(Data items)
********

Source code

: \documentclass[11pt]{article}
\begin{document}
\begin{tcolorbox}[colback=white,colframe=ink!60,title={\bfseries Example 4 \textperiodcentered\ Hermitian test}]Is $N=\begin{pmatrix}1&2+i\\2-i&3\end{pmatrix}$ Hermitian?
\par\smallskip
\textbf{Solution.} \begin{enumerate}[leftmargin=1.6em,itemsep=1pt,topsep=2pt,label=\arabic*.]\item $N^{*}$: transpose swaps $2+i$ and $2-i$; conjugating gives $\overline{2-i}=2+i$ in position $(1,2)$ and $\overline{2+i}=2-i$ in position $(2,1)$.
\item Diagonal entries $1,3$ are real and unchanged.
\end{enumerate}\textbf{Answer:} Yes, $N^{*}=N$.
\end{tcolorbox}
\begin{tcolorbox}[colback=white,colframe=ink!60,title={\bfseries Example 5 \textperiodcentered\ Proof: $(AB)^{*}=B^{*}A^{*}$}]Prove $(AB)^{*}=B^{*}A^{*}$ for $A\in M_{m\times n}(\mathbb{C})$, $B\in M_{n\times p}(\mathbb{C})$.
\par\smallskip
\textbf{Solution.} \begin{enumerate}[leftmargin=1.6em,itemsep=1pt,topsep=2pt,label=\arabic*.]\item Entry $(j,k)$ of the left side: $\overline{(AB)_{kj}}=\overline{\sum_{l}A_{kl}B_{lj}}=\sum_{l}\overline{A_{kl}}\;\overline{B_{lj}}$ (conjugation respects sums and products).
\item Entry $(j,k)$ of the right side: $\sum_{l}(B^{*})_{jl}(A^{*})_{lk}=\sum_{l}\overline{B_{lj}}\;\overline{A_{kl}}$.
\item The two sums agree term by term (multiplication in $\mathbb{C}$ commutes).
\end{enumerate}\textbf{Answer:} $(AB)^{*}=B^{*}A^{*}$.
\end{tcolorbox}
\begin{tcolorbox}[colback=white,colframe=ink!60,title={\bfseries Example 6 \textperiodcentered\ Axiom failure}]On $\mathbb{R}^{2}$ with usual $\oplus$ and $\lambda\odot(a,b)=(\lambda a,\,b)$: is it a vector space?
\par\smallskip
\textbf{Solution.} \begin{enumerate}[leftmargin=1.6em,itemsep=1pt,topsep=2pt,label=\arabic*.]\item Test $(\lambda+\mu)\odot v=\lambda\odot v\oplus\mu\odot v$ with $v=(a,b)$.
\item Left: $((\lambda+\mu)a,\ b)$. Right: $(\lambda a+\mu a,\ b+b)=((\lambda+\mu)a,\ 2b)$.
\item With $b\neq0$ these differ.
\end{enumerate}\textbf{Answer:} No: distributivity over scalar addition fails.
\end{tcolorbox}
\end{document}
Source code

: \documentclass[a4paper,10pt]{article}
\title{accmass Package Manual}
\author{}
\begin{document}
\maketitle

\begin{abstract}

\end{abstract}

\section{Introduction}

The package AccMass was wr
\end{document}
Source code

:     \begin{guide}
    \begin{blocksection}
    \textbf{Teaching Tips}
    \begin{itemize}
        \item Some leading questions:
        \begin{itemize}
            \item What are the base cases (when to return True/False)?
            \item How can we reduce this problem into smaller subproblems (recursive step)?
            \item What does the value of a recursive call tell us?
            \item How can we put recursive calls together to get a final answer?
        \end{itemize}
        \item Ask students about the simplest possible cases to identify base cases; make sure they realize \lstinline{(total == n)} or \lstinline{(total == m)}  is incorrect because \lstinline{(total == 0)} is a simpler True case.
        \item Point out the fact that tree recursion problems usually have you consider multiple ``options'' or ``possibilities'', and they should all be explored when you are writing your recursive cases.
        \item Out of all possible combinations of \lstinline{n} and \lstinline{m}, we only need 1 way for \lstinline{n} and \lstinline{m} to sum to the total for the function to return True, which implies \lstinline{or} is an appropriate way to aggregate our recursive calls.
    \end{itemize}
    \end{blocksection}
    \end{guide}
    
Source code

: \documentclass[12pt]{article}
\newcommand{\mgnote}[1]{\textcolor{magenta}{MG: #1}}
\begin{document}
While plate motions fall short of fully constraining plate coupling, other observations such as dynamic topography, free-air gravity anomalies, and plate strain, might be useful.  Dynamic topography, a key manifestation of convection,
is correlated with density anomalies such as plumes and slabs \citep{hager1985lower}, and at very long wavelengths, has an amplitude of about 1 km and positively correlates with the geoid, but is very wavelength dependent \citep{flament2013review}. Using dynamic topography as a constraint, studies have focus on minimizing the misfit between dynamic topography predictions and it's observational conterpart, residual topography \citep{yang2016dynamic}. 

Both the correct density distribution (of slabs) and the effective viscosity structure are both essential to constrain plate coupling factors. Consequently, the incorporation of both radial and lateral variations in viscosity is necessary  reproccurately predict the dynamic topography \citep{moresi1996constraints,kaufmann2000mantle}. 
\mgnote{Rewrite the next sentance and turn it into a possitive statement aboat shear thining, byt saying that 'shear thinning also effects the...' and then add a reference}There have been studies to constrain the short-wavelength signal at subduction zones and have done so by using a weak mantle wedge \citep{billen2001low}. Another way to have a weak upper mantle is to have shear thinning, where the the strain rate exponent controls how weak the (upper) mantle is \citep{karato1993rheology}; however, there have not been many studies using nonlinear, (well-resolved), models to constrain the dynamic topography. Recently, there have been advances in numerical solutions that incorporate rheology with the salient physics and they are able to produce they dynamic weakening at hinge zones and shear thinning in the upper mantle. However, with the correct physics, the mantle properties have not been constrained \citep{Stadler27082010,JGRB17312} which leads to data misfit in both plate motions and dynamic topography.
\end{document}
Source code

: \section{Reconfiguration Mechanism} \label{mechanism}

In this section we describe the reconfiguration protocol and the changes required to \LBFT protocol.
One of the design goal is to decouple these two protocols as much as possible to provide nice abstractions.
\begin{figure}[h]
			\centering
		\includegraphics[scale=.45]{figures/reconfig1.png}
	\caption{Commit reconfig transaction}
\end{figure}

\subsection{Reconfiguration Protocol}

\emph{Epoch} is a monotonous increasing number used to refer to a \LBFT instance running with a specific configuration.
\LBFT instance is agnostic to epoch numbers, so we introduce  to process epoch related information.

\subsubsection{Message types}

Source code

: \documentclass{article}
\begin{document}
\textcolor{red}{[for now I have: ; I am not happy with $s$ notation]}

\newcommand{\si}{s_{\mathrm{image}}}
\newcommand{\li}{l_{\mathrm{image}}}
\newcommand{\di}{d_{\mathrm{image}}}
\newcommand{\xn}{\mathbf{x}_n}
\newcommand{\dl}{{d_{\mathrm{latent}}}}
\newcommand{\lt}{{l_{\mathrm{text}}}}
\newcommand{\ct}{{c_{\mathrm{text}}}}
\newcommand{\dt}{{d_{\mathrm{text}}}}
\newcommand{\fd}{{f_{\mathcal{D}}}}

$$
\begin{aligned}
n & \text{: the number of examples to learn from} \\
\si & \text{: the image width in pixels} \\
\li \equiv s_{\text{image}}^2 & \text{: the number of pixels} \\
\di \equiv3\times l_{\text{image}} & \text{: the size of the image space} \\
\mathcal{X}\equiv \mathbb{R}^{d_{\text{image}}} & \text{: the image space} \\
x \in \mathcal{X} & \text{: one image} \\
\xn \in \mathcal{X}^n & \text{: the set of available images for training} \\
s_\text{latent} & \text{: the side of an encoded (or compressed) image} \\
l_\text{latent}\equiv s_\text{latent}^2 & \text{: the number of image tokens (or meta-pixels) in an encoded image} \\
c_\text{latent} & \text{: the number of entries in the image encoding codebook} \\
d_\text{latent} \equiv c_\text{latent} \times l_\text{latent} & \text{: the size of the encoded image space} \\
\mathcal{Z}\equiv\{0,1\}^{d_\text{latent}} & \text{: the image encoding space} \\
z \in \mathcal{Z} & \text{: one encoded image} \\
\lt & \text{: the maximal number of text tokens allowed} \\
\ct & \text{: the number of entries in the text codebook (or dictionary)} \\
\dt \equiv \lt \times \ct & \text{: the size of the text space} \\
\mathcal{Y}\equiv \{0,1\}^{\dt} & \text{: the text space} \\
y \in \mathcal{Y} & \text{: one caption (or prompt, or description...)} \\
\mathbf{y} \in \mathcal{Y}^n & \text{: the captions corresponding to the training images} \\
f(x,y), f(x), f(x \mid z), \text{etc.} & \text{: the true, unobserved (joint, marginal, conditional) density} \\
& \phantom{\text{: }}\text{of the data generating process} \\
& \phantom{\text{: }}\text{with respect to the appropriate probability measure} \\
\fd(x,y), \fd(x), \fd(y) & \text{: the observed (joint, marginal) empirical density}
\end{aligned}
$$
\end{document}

********

— TASK DESCRIPTION —
Copy out every line above where "leftmargin" is present.

— TASK SOLUTION —
\textbf{Solution.} \begin{enumerate}[leftmargin=1.6em,itemsep=1pt,topsep=2pt,label=\arabic*.]\item $N^{*}$: transpose swaps $2+i$ and $2-i$; conjugating gives $\overline{2-i}=2+i$ in position $(1,2)$ and $\overline{2+i}=2-i$ in position $(2,1)$.
\textbf{Solution.} \begin{enumerate}[leftmargin=1.6em,itemsep=1pt,topsep=2pt,label=\arabic*.]\item Entry $(j,k)$ of the left side: $\overline{(AB)_{kj}}=\overline{\sum_{l}A_{kl}B_{lj}}=\sum_{l}\overline{A_{kl}}\;\overline{B_{lj}}$ (conjugation respects sums and products).
\textbf{Solution.} \begin{enumerate}[leftmargin=1.6em,itemsep=1pt,topsep=2pt,label=\arabic*.]\item Test $(\lambda+\mu)\odot v=\lambda\odot v\oplus\mu\odot v$ with $v=(a,b)$.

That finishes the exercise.